Et le bandit serrait le poing, menaçant de sa terrible vengeance quelque invisible ennemi. Mais non, et il poussa un cri de joie. Il venait de retrouver les restes de l’uniforme, et dès lors la lumière avait jailli : sa fille était sauvée. C’était elle qui avait volontairement abandonné ce costume compromettant pour son sexe, elle avait dû trouver d’autres vêtements, puis, toujours désireuse de fuir son père, elle avait disparu encore. Mais que lui importait ? Le bandit songeait :
— Quoi qu’elle fasse, je l’aiderai malgré elle, je la protégerai contre ses adversaires, je lui faciliterai la disparition qu’elle médite évidemment.
Fantômas se disait que si, d’aventure, les gendarmes que l’on avait dû réclamer d’urgence à la brigade allaient découvrir cet uniforme, ils s’inquiéteraient d’en trouver le propriétaire. Il fallait donner à ses vêtements déchiquetés déjà, par les rochers, saturés d’eau de mer, un possesseur, un propriétaire nouveau.
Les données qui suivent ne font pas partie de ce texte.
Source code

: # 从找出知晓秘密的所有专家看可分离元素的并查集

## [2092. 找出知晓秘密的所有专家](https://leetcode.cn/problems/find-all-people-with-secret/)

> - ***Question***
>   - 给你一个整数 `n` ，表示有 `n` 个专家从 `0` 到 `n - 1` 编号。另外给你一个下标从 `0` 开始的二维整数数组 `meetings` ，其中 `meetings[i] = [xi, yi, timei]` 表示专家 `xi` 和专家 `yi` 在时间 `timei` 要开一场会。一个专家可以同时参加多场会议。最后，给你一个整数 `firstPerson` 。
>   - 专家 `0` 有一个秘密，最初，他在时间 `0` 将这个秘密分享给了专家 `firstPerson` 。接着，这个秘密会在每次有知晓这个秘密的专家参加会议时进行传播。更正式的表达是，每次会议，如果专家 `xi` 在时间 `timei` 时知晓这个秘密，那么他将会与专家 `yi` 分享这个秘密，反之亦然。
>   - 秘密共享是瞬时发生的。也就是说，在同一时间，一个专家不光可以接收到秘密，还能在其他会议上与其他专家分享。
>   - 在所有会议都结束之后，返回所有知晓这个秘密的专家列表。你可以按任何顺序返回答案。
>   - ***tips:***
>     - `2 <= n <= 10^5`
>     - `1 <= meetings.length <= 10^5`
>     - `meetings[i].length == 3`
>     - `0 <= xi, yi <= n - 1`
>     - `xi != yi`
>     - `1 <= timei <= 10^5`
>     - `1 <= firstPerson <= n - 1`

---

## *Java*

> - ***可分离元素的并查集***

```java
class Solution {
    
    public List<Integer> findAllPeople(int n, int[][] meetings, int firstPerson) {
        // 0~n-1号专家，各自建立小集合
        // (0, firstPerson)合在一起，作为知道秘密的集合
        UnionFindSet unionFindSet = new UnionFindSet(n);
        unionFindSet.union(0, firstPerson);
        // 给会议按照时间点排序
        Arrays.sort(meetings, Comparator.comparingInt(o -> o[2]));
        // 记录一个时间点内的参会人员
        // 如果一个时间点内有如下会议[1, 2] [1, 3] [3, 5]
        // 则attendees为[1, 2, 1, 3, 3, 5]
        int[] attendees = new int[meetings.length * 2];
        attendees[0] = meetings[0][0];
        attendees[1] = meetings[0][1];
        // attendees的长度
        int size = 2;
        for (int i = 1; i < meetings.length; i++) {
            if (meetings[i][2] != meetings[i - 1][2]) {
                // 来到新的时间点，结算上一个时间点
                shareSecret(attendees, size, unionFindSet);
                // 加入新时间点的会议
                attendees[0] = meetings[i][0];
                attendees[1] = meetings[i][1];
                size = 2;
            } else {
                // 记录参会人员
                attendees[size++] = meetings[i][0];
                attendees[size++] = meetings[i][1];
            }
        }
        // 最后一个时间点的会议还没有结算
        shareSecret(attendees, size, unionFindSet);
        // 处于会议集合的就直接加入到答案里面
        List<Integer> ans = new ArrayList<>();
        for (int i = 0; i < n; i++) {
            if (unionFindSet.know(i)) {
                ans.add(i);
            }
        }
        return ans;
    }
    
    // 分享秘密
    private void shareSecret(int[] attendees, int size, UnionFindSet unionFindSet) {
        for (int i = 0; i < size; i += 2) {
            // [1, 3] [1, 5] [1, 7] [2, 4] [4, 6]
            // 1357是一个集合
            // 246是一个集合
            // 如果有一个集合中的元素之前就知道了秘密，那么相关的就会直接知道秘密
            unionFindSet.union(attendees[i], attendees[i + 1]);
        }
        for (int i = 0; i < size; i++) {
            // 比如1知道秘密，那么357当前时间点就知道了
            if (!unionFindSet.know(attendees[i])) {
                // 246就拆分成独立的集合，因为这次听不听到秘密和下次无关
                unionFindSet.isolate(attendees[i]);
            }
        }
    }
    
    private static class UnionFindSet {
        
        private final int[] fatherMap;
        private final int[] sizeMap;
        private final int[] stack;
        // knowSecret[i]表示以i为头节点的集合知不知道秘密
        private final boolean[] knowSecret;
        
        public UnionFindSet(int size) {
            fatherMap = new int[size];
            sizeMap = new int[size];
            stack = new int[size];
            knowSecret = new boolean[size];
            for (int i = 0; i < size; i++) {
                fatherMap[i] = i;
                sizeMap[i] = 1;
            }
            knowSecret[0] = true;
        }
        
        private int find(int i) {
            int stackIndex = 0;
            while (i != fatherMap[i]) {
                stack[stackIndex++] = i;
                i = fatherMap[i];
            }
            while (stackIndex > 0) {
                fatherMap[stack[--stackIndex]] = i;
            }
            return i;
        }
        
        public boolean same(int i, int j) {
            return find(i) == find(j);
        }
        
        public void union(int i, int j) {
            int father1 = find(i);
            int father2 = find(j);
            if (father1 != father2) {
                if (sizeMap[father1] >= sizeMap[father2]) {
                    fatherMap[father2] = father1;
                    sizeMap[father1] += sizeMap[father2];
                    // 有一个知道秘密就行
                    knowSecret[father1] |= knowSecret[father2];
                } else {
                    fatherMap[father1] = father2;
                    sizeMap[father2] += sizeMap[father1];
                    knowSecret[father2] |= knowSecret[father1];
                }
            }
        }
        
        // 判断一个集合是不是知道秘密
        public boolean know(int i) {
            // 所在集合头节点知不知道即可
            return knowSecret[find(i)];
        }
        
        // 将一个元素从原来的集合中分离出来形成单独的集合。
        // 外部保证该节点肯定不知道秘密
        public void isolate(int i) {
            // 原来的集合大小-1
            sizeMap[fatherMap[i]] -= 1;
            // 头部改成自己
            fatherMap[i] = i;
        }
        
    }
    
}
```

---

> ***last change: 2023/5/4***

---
Le bandit, avec une agilité surprenante, descendit jusqu’au fond de l’abîme, et là, ainsi qu’un vautour, il examinait les morts, il chercha parmi eux un corps jeune et mince qu’il pût, sans difficultés, revêtir de l’uniforme abandonné par Hélène. Bientôt Fantômas avisa un cadavre de mousse, que les rochers et la mer, en se le disputant avec fureur avaient dépouillé de ses effets. Sans souci du sacrilège qu’il commettait, Fantômas, par les cheveux, attirait le cadavre sur le sable. Avec des gestes hâtifs et brutaux, il le glissa dans l’uniforme d’aspirant de marine.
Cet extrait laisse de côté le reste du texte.